A friend of mine recently told me that he chooses to not use the word “change” to avoid the fear that seems to attach itself when change is mentioned. Instead he prefers to term change as “making adjustments”.
Looking ahead to 2017 another friend of mine broadcasted this statement “This year, I’d rather fail in faith than miss an opportunity in fear” In preparing a sermon to set the scene for our church this year and encourage people around the changes they were about to encounter I found this statement embodying what God had been preparing in my heart in the weeks earlier.
When we talk about change, particularly in a community church setting, barriers go up, fear sets in and then we tend to look to the past as a way of doing things and rationalize the future through one of these lenses, if not all three.
Such was the case for the Israelites who at times embraced the change from slavery in Egypt and at other times grumbled and longed for the old days. The unwillingness to change came to a head when they were getting ready to step into the promised land for the first time. Remember, they had seen God work powerfully in bringing them out of Egypt, witnessing the plagues in Egypt and the parting of the Red Sea before showing them His glory at Mount Sinai. Despite this witness, when the spies came back from their scouting mission of the promised land, the verdict of ten was it was too difficult to take the land, God’s chosen people missed an opportunity in fear that would see them stuck in a holding pattern until those pockets of unwillingness to progress had been removed.
In my life, as I look back, I can pin point many times where out of fear, insecurity and lack of faith I have found myself in the regret of missed opportunity.
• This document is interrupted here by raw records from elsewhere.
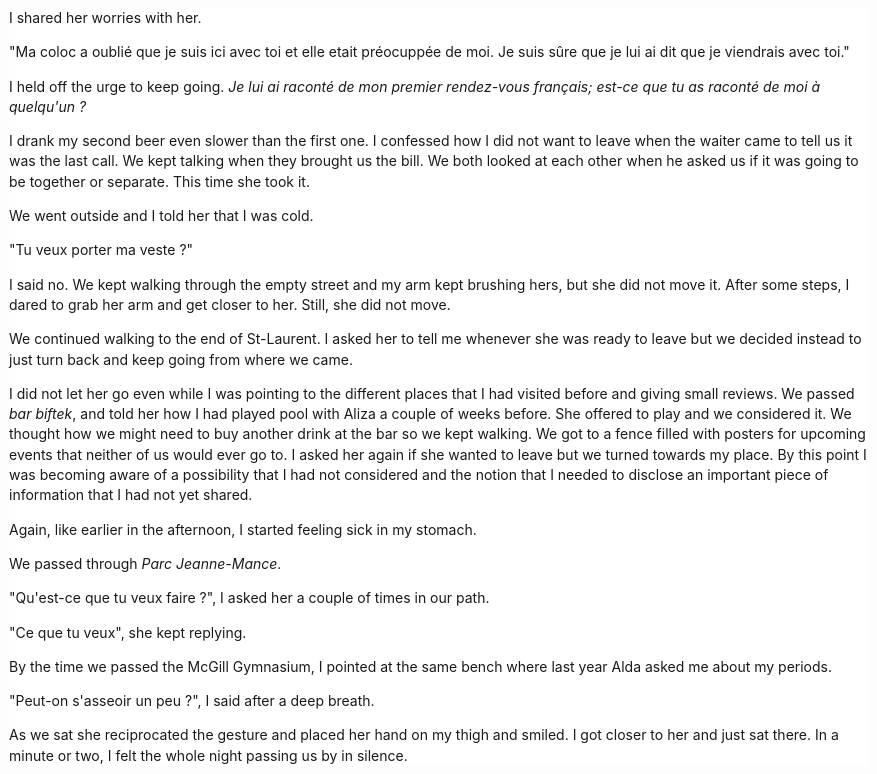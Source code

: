 I shared her worries with her.

"Ma coloc a oublié que je suis ici avec toi et elle etait préocuppée de moi.
Je suis sûre que je lui ai dit que je viendrais avec toi."

I held off the urge to keep going.
_Je lui ai raconté de mon premier rendez-vous français;
est-ce que tu as raconté de moi à quelqu'un ?_

I drank my second beer even slower than the first one.
I confessed how I did not want to leave when the waiter came to tell us it was
the last call.
We kept talking when they brought us the bill.
We both looked at each other when he asked us if it was going to be together
or separate.
This time she took it.

We went outside and I told her that I was cold.

"Tu veux porter ma veste ?"

I said no.
We kept walking through the empty street and my arm kept brushing hers,
but she did not move it.
After some steps, I dared to grab her arm and get closer to her.
Still, she did not move.

We continued walking to the end of St-Laurent.
I asked her to tell me whenever she was ready to leave but we decided instead
to just turn back and keep going from where we came.

I did not let her go even while I was pointing to the different places that I
had visited before and giving small reviews.
We passed _bar biftek_, and told her how I had played pool with Aliza a couple
of weeks before.
She offered to play and we considered it.
We thought how we might need to buy another drink at the bar so we kept walking.
We got to a fence filled with posters for upcoming events that neither of
us would ever go to.
I asked her again if she wanted to leave but we turned towards my place.
By this point I was becoming aware of a possibility that I had not considered
and the notion that I needed to disclose an important piece of information
that I had not yet shared.

Again, like earlier in the afternoon, I started feeling sick in my stomach.

We passed through _Parc Jeanne-Mance_.

"Qu'est-ce que tu veux faire ?", I asked her a couple of times in our path.

"Ce que tu veux", she kept replying.

By the time we passed the McGill Gymnasium,
I pointed at the same bench where last year Alda asked me about my periods.

"Peut-on s'asseoir un peu ?", I said after a deep breath.

As we sat she reciprocated the gesture and placed her hand on my thigh and smiled.
I got closer to her and just sat there.
In a minute or two, I felt the whole night passing us by in silence.
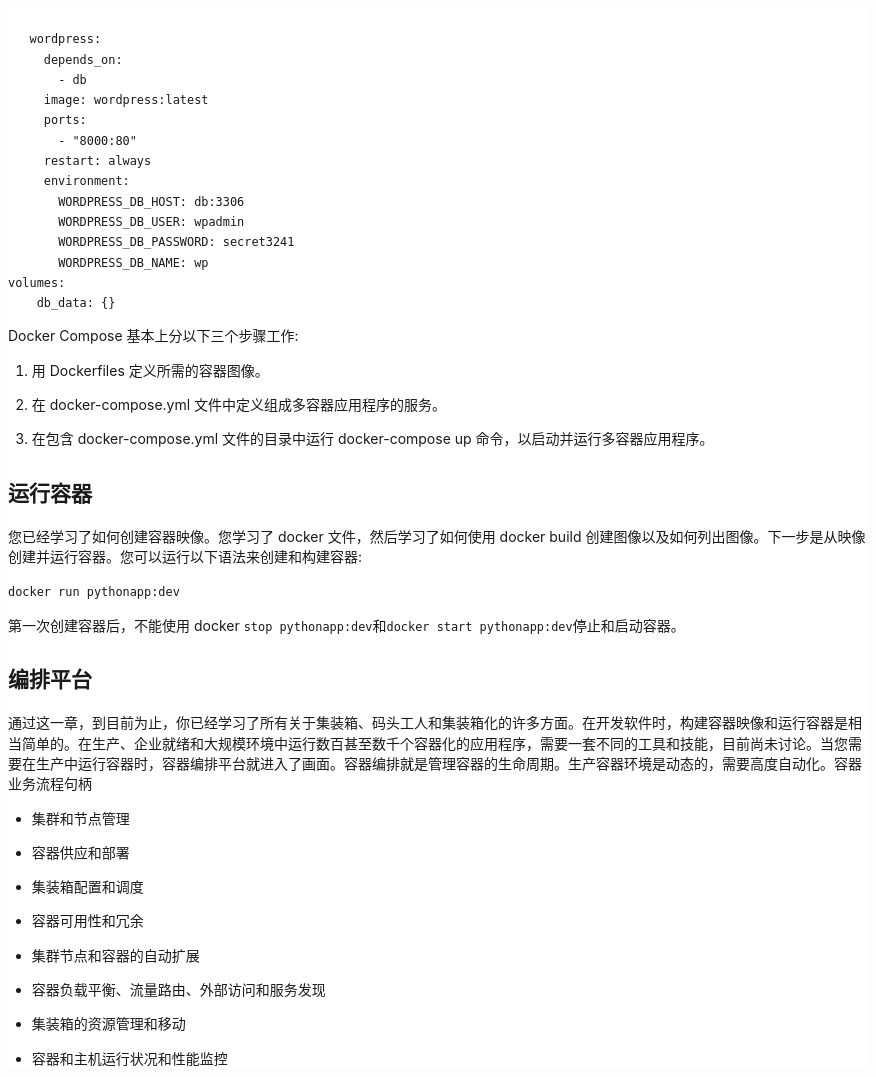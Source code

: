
 ```

   wordpress:
     depends_on:
       - db
     image: wordpress:latest
     ports:
       - "8000:80"
     restart: always
     environment:
       WORDPRESS_DB_HOST: db:3306
       WORDPRESS_DB_USER: wpadmin
       WORDPRESS_DB_PASSWORD: secret3241
       WORDPRESS_DB_NAME: wp
volumes:
    db_data: {}

```

Docker Compose 基本上分以下三个步骤工作:

1.  用 Dockerfiles 定义所需的容器图像。

2.  在 docker-compose.yml 文件中定义组成多容器应用程序的服务。

3.  在包含 docker-compose.yml 文件的目录中运行 docker-compose up 命令，以启动并运行多容器应用程序。

## 运行容器

您已经学习了如何创建容器映像。您学习了 docker 文件，然后学习了如何使用 docker build 创建图像以及如何列出图像。下一步是从映像创建并运行容器。您可以运行以下语法来创建和构建容器:

```
docker run pythonapp:dev

```

第一次创建容器后，不能使用 docker `stop pythonapp:dev`和`docker start pythonapp:dev`停止和启动容器。

## 编排平台

通过这一章，到目前为止，你已经学习了所有关于集装箱、码头工人和集装箱化的许多方面。在开发软件时，构建容器映像和运行容器是相当简单的。在生产、企业就绪和大规模环境中运行数百甚至数千个容器化的应用程序，需要一套不同的工具和技能，目前尚未讨论。当您需要在生产中运行容器时，容器编排平台就进入了画面。容器编排就是管理容器的生命周期。生产容器环境是动态的，需要高度自动化。容器业务流程句柄

*   集群和节点管理

*   容器供应和部署

*   集装箱配置和调度

*   容器可用性和冗余

*   集群节点和容器的自动扩展

*   容器负载平衡、流量路由、外部访问和服务发现

*   集装箱的资源管理和移动

*   容器和主机运行状况和性能监控
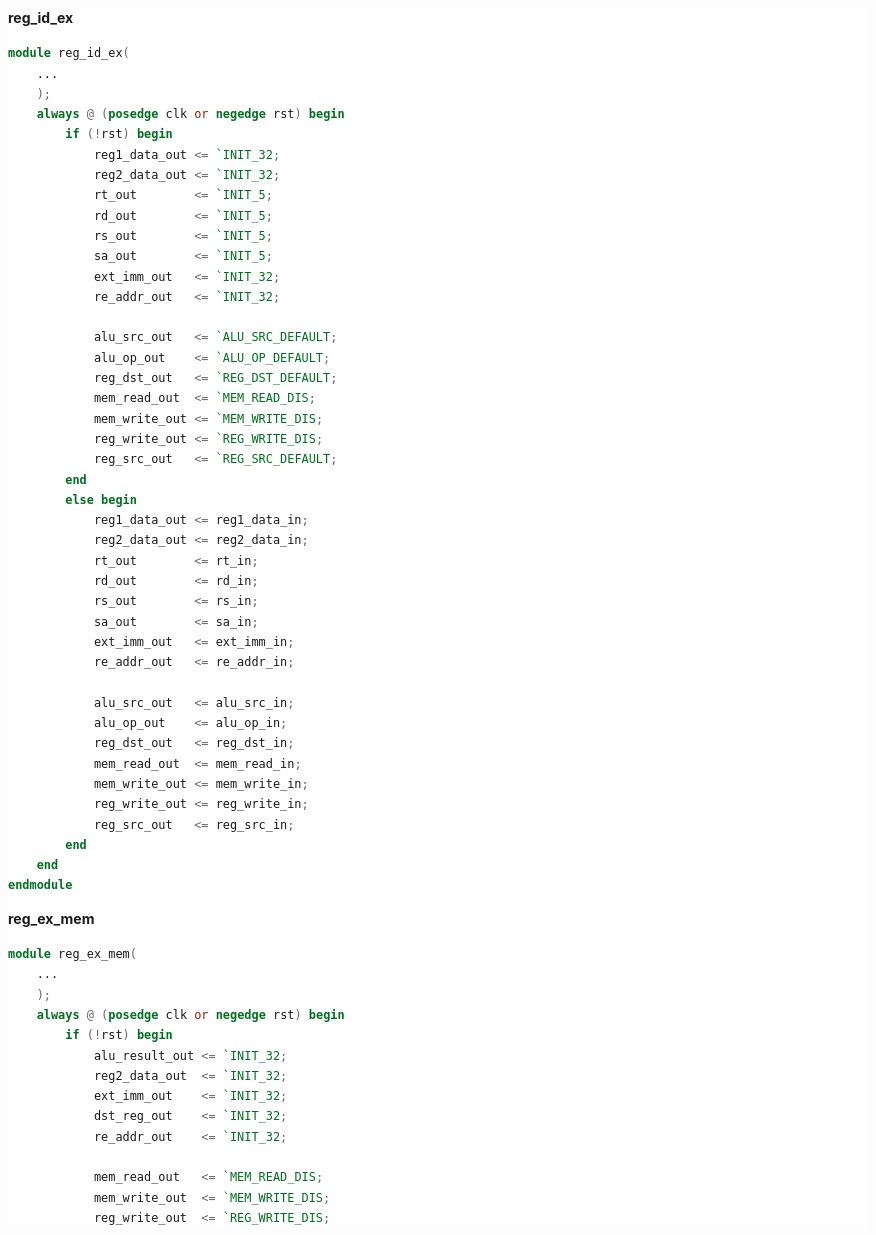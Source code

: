 
**reg_id_ex**

```verilog
module reg_id_ex(
    ...
    );
    always @ (posedge clk or negedge rst) begin
        if (!rst) begin
            reg1_data_out <= `INIT_32;
            reg2_data_out <= `INIT_32;
            rt_out        <= `INIT_5;
            rd_out        <= `INIT_5;
            rs_out        <= `INIT_5;
            sa_out        <= `INIT_5;
            ext_imm_out   <= `INIT_32;
            re_addr_out   <= `INIT_32;

            alu_src_out   <= `ALU_SRC_DEFAULT;
            alu_op_out    <= `ALU_OP_DEFAULT;
            reg_dst_out   <= `REG_DST_DEFAULT;
            mem_read_out  <= `MEM_READ_DIS;
            mem_write_out <= `MEM_WRITE_DIS;
            reg_write_out <= `REG_WRITE_DIS;
            reg_src_out   <= `REG_SRC_DEFAULT;
        end
        else begin
            reg1_data_out <= reg1_data_in;
            reg2_data_out <= reg2_data_in;
            rt_out        <= rt_in;
            rd_out        <= rd_in;
            rs_out        <= rs_in;
            sa_out        <= sa_in;
            ext_imm_out   <= ext_imm_in;
            re_addr_out   <= re_addr_in;

            alu_src_out   <= alu_src_in;
            alu_op_out    <= alu_op_in;
            reg_dst_out   <= reg_dst_in;
            mem_read_out  <= mem_read_in;
            mem_write_out <= mem_write_in;
            reg_write_out <= reg_write_in;
            reg_src_out   <= reg_src_in;
        end
    end
endmodule
```


**reg_ex_mem**

```verilog
module reg_ex_mem(
    ...
    );
    always @ (posedge clk or negedge rst) begin
        if (!rst) begin
            alu_result_out <= `INIT_32;
            reg2_data_out  <= `INIT_32;
            ext_imm_out    <= `INIT_32;
            dst_reg_out    <= `INIT_32;
            re_addr_out    <= `INIT_32;

            mem_read_out   <= `MEM_READ_DIS;
            mem_write_out  <= `MEM_WRITE_DIS;
            reg_write_out  <= `REG_WRITE_DIS;
```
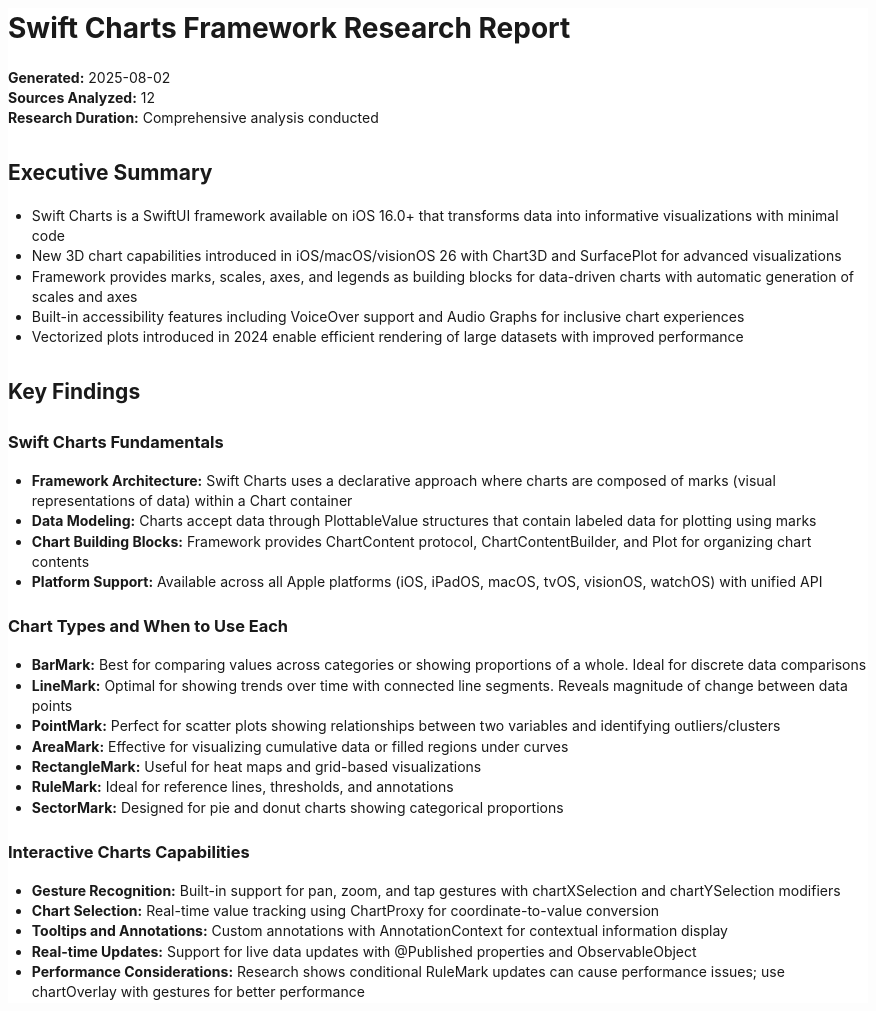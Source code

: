 # Swift Charts Framework Research Report

**Generated:** 2025-08-02  
**Sources Analyzed:** 12  
**Research Duration:** Comprehensive analysis conducted

## Executive Summary

- Swift Charts is a SwiftUI framework available on iOS 16.0+ that transforms data into informative visualizations with minimal code
- New 3D chart capabilities introduced in iOS/macOS/visionOS 26 with Chart3D and SurfacePlot for advanced visualizations
- Framework provides marks, scales, axes, and legends as building blocks for data-driven charts with automatic generation of scales and axes
- Built-in accessibility features including VoiceOver support and Audio Graphs for inclusive chart experiences
- Vectorized plots introduced in 2024 enable efficient rendering of large datasets with improved performance

## Key Findings

### Swift Charts Fundamentals

- **Framework Architecture:** Swift Charts uses a declarative approach where charts are composed of marks (visual representations of data) within a Chart container
- **Data Modeling:** Charts accept data through PlottableValue structures that contain labeled data for plotting using marks
- **Chart Building Blocks:** Framework provides ChartContent protocol, ChartContentBuilder, and Plot for organizing chart contents
- **Platform Support:** Available across all Apple platforms (iOS, iPadOS, macOS, tvOS, visionOS, watchOS) with unified API

### Chart Types and When to Use Each

- **BarMark:** Best for comparing values across categories or showing proportions of a whole. Ideal for discrete data comparisons
- **LineMark:** Optimal for showing trends over time with connected line segments. Reveals magnitude of change between data points
- **PointMark:** Perfect for scatter plots showing relationships between two variables and identifying outliers/clusters
- **AreaMark:** Effective for visualizing cumulative data or filled regions under curves
- **RectangleMark:** Useful for heat maps and grid-based visualizations
- **RuleMark:** Ideal for reference lines, thresholds, and annotations
- **SectorMark:** Designed for pie and donut charts showing categorical proportions

### Interactive Charts Capabilities

- **Gesture Recognition:** Built-in support for pan, zoom, and tap gestures with chartXSelection and chartYSelection modifiers
- **Chart Selection:** Real-time value tracking using ChartProxy for coordinate-to-value conversion
- **Tooltips and Annotations:** Custom annotations with AnnotationContext for contextual information display
- **Real-time Updates:** Support for live data updates with @Published properties and ObservableObject
- **Performance Considerations:** Research shows conditional RuleMark updates can cause performance issues; use chartOverlay with gestures for better performance
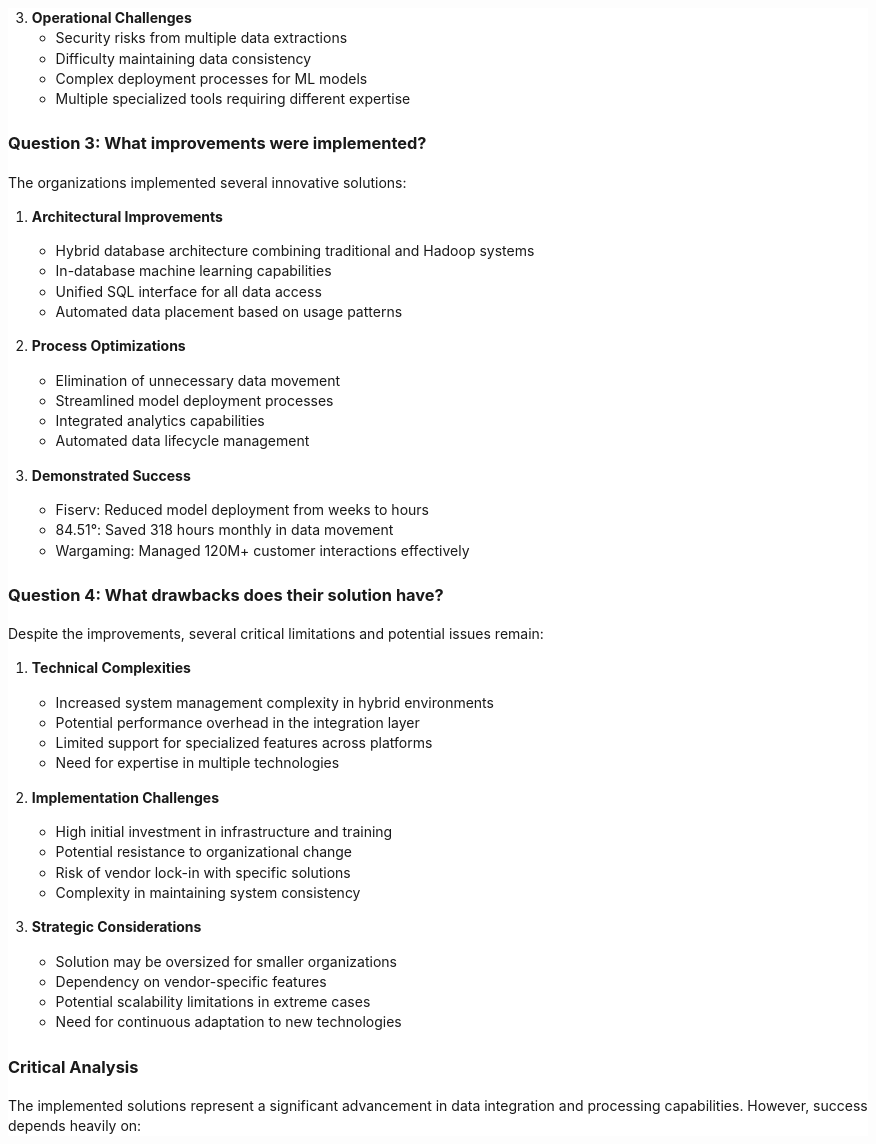 3. **Operational Challenges**
   - Security risks from multiple data extractions
   - Difficulty maintaining data consistency
   - Complex deployment processes for ML models
   - Multiple specialized tools requiring different expertise

### Question 3: What improvements were implemented?

The organizations implemented several innovative solutions:

1. **Architectural Improvements**

   - Hybrid database architecture combining traditional and Hadoop systems
   - In-database machine learning capabilities
   - Unified SQL interface for all data access
   - Automated data placement based on usage patterns

2. **Process Optimizations**

   - Elimination of unnecessary data movement
   - Streamlined model deployment processes
   - Integrated analytics capabilities
   - Automated data lifecycle management

3. **Demonstrated Success**
   - Fiserv: Reduced model deployment from weeks to hours
   - 84.51°: Saved 318 hours monthly in data movement
   - Wargaming: Managed 120M+ customer interactions effectively

### Question 4: What drawbacks does their solution have?

Despite the improvements, several critical limitations and potential issues remain:

1. **Technical Complexities**

   - Increased system management complexity in hybrid environments
   - Potential performance overhead in the integration layer
   - Limited support for specialized features across platforms
   - Need for expertise in multiple technologies

2. **Implementation Challenges**

   - High initial investment in infrastructure and training
   - Potential resistance to organizational change
   - Risk of vendor lock-in with specific solutions
   - Complexity in maintaining system consistency

3. **Strategic Considerations**
   - Solution may be oversized for smaller organizations
   - Dependency on vendor-specific features
   - Potential scalability limitations in extreme cases
   - Need for continuous adaptation to new technologies

### Critical Analysis

The implemented solutions represent a significant advancement in data integration and processing capabilities. However, success depends heavily on:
Change and the challenge it brings is nothing new, it happens to us from the second we are born. We are always progressing, adapting, growing or as my friend puts it “making adjustments”, whether physically, mentally, emotionally or spiritually. It’s the same right through the narrative of scripture as we see God patiently moving humanity through His process according to His will. The question is, are we aligning ourselves through faith to His process, or stuck in the holding pattern of fear and unwillingness to move forward?
When change is upon us and fear sets in be encouraged! I believe that these feelings and apprehensions are a sure sign that you are indeed exercising your faith and heeding the call of God on your life.
In John 20:19-29 we see perhaps one of the most uncomfortable and challenging times Jesus’ disciples faced in their ministry. We find them hiding and locked away in a holding pattern of fear and uncertainty, no doubt wondering where their promised Messiah was, or if He’d turn up at all. This was a the turning point for humanity and their role, was to step out of that room in faith that God might align them to His purpose for them and their part in establishing this change, that today we know as the church.
We as the church are also called to step out in faith, embracing change the same way the disciples did. Be encouraged for the same Jesus that broke down their barriers to meet them where they were, offered them His peace breathing His life on them and offering the Holy Spirit is the same resurrected Jesus at work in and among believers today.
God in the business of changing lives, changing eternities and changing the world. If you’re a Christian, God has and is changing you from glory to glory into the likeness and image of His precious son. Hebrew 10:14 says that we are being made holy. That word being indicates a process. Likewise, Philippians 1:6 says that “He who began a good work in you will carry it on to completion until the day of Christ Jesus”, also indicating a process. So with all this change going on, the question is, are you willing to embrace it?